Spouse of the governor-general of Australia
- In office 11 July 1974 – 9 September 1974
- Monarch: Elizabeth II
- Governor General: Sir John Kerr
- Preceded by: Alexandra, Lady Hasluck
- Succeeded by: Anne, Lady Kerr

Personal details
- Born: Alison Worstead 29 July 1915 Molong, New South Wales, Australia
- Died: 9 September 1974 (aged 59) Sydney, New South Wales, Australia
- Spouse: John Kerr ​ ​(m. 1938; died 1991)​
- Alma mater: University of Sydney
- Occupation: Vice-regal wife

= Alison, Lady Kerr =

Australian vice-regal spouse

Alison, Lady Kerr (29 July 1915 – 9 September 1974) was the first wife of Sir John Kerr, who was Governor-General of Australia from 1974 to 1977. She was a marriage guidance counselor and administrator prior to his appointment. She died soon into Kerr's term at Yarralumla, and he remarried a few months later.

==Biography==
Alison Worstead was born in 1915 in Molong, New South Wales. She was known as "Peggy" to her family and friends. She had a brother named Victor, who predeceased her, as did her parents, Frederick Oscar (formerly Wehrstedt) and Florence Ophelia (née Jones).

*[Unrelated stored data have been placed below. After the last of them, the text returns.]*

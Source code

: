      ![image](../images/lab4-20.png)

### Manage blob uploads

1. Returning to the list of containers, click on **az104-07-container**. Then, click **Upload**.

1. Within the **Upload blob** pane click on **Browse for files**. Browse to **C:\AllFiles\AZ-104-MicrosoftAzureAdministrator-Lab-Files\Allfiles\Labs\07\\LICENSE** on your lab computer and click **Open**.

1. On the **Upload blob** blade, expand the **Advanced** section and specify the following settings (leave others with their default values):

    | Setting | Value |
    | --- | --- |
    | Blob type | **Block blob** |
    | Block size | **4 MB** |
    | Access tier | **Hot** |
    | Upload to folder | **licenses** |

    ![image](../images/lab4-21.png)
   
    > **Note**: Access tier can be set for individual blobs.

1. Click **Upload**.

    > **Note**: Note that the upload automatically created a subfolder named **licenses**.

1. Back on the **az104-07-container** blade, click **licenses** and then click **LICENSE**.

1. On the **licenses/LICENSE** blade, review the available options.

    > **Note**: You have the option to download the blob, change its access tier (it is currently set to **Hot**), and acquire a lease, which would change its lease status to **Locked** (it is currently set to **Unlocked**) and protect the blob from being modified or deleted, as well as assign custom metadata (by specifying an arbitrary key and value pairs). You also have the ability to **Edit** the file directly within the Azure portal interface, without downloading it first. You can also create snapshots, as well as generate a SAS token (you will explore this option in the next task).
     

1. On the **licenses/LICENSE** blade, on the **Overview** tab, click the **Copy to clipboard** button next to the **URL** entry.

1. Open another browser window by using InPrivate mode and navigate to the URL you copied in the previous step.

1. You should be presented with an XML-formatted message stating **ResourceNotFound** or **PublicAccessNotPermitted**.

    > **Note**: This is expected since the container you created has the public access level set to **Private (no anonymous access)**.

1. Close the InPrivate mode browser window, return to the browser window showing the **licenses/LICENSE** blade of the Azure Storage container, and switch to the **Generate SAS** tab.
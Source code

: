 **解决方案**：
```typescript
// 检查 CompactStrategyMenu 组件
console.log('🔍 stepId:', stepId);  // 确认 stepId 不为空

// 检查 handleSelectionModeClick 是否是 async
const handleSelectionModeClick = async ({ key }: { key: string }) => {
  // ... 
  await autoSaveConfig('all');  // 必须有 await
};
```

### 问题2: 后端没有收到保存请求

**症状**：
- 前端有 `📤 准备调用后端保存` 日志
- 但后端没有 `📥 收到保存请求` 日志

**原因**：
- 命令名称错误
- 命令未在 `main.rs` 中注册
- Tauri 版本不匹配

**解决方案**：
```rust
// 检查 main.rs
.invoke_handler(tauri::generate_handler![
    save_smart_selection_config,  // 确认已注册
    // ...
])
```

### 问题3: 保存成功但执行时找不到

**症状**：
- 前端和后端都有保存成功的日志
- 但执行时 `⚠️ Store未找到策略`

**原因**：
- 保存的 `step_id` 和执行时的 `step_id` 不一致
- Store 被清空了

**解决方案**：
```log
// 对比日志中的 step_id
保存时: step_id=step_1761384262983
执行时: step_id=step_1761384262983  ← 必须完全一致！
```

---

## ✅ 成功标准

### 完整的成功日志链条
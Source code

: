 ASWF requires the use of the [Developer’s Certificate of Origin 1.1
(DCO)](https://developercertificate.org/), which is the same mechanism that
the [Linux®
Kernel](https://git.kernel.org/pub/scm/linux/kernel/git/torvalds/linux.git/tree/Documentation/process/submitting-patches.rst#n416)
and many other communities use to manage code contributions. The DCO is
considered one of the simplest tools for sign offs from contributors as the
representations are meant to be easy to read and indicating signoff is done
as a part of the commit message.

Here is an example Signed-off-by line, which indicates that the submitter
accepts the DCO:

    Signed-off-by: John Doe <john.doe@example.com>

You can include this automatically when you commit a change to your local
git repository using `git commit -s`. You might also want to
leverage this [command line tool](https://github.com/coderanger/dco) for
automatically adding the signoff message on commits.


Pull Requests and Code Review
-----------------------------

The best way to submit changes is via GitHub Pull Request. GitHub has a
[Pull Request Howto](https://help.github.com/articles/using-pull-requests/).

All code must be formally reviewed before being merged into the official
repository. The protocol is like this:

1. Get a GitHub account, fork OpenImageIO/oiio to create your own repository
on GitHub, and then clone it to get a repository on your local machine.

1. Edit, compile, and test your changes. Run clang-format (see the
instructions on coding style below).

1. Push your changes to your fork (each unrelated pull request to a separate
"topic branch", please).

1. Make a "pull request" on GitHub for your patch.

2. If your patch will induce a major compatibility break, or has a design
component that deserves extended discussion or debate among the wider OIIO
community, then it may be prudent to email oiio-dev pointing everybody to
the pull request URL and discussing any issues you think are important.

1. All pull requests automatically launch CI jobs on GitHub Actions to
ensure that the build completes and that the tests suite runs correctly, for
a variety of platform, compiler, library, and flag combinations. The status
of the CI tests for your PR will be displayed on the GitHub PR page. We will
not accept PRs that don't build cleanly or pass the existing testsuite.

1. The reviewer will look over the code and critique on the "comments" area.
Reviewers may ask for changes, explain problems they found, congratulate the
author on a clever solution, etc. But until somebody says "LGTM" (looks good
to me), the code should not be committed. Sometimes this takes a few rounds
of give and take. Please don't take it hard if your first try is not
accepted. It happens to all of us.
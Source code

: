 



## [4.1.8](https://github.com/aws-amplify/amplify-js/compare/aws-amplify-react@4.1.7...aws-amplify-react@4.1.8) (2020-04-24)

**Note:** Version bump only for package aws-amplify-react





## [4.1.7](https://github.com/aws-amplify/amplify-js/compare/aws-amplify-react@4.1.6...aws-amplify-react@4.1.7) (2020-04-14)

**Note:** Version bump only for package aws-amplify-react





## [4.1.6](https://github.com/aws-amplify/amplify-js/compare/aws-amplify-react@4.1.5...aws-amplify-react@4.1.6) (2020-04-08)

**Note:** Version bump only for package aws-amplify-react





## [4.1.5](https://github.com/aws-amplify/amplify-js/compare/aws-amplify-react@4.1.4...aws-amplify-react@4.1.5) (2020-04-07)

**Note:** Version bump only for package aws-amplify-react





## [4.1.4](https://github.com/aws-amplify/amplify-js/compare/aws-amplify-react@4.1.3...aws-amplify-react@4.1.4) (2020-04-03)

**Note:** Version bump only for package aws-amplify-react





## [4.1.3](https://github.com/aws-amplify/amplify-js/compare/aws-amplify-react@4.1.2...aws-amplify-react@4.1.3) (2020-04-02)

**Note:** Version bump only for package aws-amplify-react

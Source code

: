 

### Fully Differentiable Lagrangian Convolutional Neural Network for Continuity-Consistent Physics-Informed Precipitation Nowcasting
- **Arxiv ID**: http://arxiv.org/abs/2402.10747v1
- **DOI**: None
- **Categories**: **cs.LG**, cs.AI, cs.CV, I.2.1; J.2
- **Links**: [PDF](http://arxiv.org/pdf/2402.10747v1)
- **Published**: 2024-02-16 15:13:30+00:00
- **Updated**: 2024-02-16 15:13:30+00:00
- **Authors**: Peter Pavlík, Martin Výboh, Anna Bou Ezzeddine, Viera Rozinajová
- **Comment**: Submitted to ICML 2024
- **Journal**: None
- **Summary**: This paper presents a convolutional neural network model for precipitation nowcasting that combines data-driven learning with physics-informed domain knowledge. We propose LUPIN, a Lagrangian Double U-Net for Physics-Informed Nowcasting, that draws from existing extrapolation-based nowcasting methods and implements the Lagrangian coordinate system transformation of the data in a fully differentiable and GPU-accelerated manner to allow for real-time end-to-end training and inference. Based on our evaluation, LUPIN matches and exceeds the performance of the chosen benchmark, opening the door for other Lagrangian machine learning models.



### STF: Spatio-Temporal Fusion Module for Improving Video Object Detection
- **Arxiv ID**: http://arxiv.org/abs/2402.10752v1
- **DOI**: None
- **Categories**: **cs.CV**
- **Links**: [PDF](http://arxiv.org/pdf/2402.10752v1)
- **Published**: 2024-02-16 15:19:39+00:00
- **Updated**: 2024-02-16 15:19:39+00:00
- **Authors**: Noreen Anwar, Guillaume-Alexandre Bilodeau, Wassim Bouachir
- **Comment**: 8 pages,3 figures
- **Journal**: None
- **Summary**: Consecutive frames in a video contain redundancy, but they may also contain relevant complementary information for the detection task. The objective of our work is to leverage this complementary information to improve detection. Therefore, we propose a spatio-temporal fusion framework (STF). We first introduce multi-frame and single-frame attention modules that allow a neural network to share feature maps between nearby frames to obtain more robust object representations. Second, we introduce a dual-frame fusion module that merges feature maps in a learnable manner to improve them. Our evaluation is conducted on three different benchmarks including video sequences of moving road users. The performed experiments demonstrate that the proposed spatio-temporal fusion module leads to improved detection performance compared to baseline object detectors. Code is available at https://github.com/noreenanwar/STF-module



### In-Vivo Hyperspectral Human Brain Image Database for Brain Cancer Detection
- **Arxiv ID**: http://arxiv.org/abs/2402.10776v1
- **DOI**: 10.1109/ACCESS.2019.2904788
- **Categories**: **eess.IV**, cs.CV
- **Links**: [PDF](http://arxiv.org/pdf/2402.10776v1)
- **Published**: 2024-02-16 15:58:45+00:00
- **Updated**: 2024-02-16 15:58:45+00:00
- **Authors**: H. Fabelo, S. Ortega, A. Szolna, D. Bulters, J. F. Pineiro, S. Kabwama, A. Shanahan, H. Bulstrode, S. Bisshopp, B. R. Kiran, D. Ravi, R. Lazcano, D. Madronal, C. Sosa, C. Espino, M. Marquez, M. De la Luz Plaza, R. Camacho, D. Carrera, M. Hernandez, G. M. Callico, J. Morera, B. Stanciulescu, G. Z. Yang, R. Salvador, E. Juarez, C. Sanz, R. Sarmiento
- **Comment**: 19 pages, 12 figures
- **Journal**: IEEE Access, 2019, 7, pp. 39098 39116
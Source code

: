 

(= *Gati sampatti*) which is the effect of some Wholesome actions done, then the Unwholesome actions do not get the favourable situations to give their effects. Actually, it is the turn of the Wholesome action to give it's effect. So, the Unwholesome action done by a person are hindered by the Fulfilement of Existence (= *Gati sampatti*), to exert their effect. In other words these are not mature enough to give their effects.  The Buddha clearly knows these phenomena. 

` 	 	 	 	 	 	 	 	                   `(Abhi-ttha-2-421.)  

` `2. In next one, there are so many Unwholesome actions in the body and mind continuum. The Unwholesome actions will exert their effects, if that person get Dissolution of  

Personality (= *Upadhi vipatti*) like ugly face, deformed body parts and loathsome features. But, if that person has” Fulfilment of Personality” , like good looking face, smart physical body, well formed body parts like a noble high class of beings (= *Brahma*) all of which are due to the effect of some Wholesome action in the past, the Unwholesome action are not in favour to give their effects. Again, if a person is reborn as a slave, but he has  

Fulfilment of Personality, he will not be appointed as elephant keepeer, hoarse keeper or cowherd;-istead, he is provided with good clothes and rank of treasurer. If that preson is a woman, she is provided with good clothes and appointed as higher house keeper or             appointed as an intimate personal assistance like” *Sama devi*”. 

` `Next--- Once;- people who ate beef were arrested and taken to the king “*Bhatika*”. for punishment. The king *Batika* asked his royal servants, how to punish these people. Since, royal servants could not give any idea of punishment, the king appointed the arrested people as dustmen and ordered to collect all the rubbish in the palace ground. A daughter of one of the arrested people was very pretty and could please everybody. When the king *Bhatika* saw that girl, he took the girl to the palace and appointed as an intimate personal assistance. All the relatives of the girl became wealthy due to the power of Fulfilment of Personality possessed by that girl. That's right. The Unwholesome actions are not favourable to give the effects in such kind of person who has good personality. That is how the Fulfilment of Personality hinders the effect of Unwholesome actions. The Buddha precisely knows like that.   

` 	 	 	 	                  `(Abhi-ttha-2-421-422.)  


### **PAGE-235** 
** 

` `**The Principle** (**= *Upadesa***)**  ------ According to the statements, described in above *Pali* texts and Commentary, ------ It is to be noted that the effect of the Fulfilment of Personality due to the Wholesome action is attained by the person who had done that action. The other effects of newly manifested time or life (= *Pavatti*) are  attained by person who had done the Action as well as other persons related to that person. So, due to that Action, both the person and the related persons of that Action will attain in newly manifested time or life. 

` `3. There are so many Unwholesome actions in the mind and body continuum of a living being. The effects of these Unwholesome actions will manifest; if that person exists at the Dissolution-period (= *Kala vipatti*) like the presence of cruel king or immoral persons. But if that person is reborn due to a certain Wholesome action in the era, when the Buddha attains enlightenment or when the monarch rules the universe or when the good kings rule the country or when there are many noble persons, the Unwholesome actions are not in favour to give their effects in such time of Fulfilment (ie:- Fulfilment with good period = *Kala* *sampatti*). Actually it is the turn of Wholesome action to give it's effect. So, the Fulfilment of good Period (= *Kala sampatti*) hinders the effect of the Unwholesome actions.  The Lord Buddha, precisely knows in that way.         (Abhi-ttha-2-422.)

She was educated at Domremy Convent, Five Dock, Sydney and gained a Diploma of Social Studies at the University of Sydney. A fellow student there was Margaret Dovey, who became a close lifelong friend and later married Gough Whitlam.

Peggy Worstead married John Kerr on 4 November 1938, in St James' Church, King St, Sydney, the same year in which he was admitted to the New South Wales Bar. In 1939 the first of their three children, Gabrielle, was born. During World War II she worked with the Family Welfare Bureau and the Australian Imperial Forces Women's Association, and later Secretary of the Hospital Almoners' Institute. In 1945 her daughter Kristin was born, and in 1949 her son Philip.

In 1954 she was invited to become a marriage guidance counsellor, by the Rev W. G. Coughlan, the founder and first director of the Marriage Guidance Council of New South Wales. She did this work for ten years, later becoming a member of the council's executive committee (1964–65; her husband was President of the Marriage Guidance Council 1962–63).

In 1965 she suffered a stroke occasioned by a subarachnoid haemmorhage, which paralysed her left side and left her with a speech disability. However, she rose above these challenges to continue her work as a marriage guidance counsellor and to serve on Lifeline's Adoption Committee. When her husband became Chief Justice and Lieutenant-Governor of New South Wales, she often assumed the role of spouse of the acting Governor.

John Kerr was knighted in the New Year's Honours of 1974, and his wife became Lady Kerr. Shortly before his appointment as Governor-General of Australia was announced on 27 February 1974, she had had a serious fall which sprained an ankle and fractured a wrist. Shortly after the announcement she was diagnosed with a serious illness (the exact nature of which was not publicly revealed), but she was well enough to travel to London for Sir John and her to be received by the Queen.

Upon her husband's swearing-in as Governor-General on 11 July 1974, they took up residence in Government House, Canberra. But her illness caused her to be admitted to hospital in Sydney on 22 July and again on 29 August. Between treatments she returned to Admiralty House, and Sir John Kerr transferred some engagements there so that he could be close to her. On 9 September 1974 she died in the Royal Prince Alfred Hospital in Sydney. She was cremated at the Northern Suburbs Crematorium later the same day, following a private service at St James Church. A public memorial service was held on 12 September at St James Church.

There were formal tributes to Lady Kerr in the Australian Parliament and the New South Wales Parliament.

She was survived by her husband and three children: Gabrielle Kibble, a town planner and later NSW State Director of Planning; Kristin Johnson, a psychiatrist; and Philip Kerr, a solicitor.

Sir John Kerr remarried in April 1975, to Anne Robson. In her short time as a governor-general's spouse, Lady Alison Kerr had dispensed with the requirement for women to curtsey to her and her husband. Lady Anne Kerr reinstated the practice.